===== GIVEN RECORDS

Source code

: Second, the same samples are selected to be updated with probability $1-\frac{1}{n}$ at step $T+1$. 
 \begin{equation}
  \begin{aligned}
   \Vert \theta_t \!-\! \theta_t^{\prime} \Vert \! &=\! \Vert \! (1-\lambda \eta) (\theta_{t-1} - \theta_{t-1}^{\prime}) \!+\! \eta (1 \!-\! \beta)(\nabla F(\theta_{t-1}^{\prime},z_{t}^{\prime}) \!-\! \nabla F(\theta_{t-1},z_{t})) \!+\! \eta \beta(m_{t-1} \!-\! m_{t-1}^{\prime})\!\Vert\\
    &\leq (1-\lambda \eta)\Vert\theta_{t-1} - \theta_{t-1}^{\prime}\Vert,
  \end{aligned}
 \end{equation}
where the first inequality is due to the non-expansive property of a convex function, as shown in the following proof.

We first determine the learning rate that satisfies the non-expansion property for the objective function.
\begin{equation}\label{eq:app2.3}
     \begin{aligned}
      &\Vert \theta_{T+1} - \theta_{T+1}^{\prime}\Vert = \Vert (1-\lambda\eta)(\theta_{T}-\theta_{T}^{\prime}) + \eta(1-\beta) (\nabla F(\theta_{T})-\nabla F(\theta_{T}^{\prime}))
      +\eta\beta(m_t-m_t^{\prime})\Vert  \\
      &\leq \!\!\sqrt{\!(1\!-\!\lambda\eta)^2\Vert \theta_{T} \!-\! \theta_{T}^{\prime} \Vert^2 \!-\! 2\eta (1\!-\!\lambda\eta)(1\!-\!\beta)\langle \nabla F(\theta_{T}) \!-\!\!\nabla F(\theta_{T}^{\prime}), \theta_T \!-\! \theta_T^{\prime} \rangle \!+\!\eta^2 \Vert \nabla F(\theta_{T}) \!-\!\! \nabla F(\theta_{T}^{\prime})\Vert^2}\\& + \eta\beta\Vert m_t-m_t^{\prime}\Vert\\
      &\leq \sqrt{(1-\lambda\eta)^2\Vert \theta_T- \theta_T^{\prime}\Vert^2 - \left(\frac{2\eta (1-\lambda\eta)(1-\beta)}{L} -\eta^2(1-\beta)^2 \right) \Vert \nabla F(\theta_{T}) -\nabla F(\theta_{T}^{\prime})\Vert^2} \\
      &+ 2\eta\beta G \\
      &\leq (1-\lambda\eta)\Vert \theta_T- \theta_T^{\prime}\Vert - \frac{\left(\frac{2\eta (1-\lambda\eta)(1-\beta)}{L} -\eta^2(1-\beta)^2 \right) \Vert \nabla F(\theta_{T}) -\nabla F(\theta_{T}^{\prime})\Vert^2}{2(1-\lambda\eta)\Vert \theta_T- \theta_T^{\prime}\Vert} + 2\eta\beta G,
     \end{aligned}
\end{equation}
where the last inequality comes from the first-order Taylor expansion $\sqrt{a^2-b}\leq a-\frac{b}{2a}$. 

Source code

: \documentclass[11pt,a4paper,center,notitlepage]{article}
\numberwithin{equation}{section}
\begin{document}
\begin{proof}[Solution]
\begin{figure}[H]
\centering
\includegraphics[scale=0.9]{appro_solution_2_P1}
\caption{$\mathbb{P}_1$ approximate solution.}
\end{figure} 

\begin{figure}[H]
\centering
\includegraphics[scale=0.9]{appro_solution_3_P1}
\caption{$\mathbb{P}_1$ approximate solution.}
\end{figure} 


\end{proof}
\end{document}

==========

_TASK OBJECTIVE_.
An exact copy of every record is needed; write it out in full.

_EXERCISE RESULT_.
Source code

: Second, the same samples are selected to be updated with probability $1-\frac{1}{n}$ at step $T+1$. 
 \begin{equation}
  \begin{aligned}
   \Vert \theta_t \!-\! \theta_t^{\prime} \Vert \! &=\! \Vert \! (1-\lambda \eta) (\theta_{t-1} - \theta_{t-1}^{\prime}) \!+\! \eta (1 \!-\! \beta)(\nabla F(\theta_{t-1}^{\prime},z_{t}^{\prime}) \!-\! \nabla F(\theta_{t-1},z_{t})) \!+\! \eta \beta(m_{t-1} \!-\! m_{t-1}^{\prime})\!\Vert\\
    &\leq (1-\lambda \eta)\Vert\theta_{t-1} - \theta_{t-1}^{\prime}\Vert,
  \end{aligned}
 \end{equation}
where the first inequality is due to the non-expansive property of a convex function, as shown in the following proof.

We first determine the learning rate that satisfies the non-expansion property for the objective function.
\begin{equation}\label{eq:app2.3}
     \begin{aligned}
      &\Vert \theta_{T+1} - \theta_{T+1}^{\prime}\Vert = \Vert (1-\lambda\eta)(\theta_{T}-\theta_{T}^{\prime}) + \eta(1-\beta) (\nabla F(\theta_{T})-\nabla F(\theta_{T}^{\prime}))
      +\eta\beta(m_t-m_t^{\prime})\Vert  \\
      &\leq \!\!\sqrt{\!(1\!-\!\lambda\eta)^2\Vert \theta_{T} \!-\! \theta_{T}^{\prime} \Vert^2 \!-\! 2\eta (1\!-\!\lambda\eta)(1\!-\!\beta)\langle \nabla F(\theta_{T}) \!-\!\!\nabla F(\theta_{T}^{\prime}), \theta_T \!-\! \theta_T^{\prime} \rangle \!+\!\eta^2 \Vert \nabla F(\theta_{T}) \!-\!\! \nabla F(\theta_{T}^{\prime})\Vert^2}\\& + \eta\beta\Vert m_t-m_t^{\prime}\Vert\\
      &\leq \sqrt{(1-\lambda\eta)^2\Vert \theta_T- \theta_T^{\prime}\Vert^2 - \left(\frac{2\eta (1-\lambda\eta)(1-\beta)}{L} -\eta^2(1-\beta)^2 \right) \Vert \nabla F(\theta_{T}) -\nabla F(\theta_{T}^{\prime})\Vert^2} \\
      &+ 2\eta\beta G \\
      &\leq (1-\lambda\eta)\Vert \theta_T- \theta_T^{\prime}\Vert - \frac{\left(\frac{2\eta (1-\lambda\eta)(1-\beta)}{L} -\eta^2(1-\beta)^2 \right) \Vert \nabla F(\theta_{T}) -\nabla F(\theta_{T}^{\prime})\Vert^2}{2(1-\lambda\eta)\Vert \theta_T- \theta_T^{\prime}\Vert} + 2\eta\beta G,
     \end{aligned}
\end{equation}
where the last inequality comes from the first-order Taylor expansion $\sqrt{a^2-b}\leq a-\frac{b}{2a}$. 

Source code

: \documentclass[11pt,a4paper,center,notitlepage]{article}
\numberwithin{equation}{section}
\begin{document}
\begin{proof}[Solution]
\begin{figure}[H]
\centering
\includegraphics[scale=0.9]{appro_solution_2_P1}
\caption{$\mathbb{P}_1$ approximate solution.}
\end{figure} 

\begin{figure}[H]
\centering
\includegraphics[scale=0.9]{appro_solution_3_P1}
\caption{$\mathbb{P}_1$ approximate solution.}
\end{figure} 


\end{proof}
\end{document}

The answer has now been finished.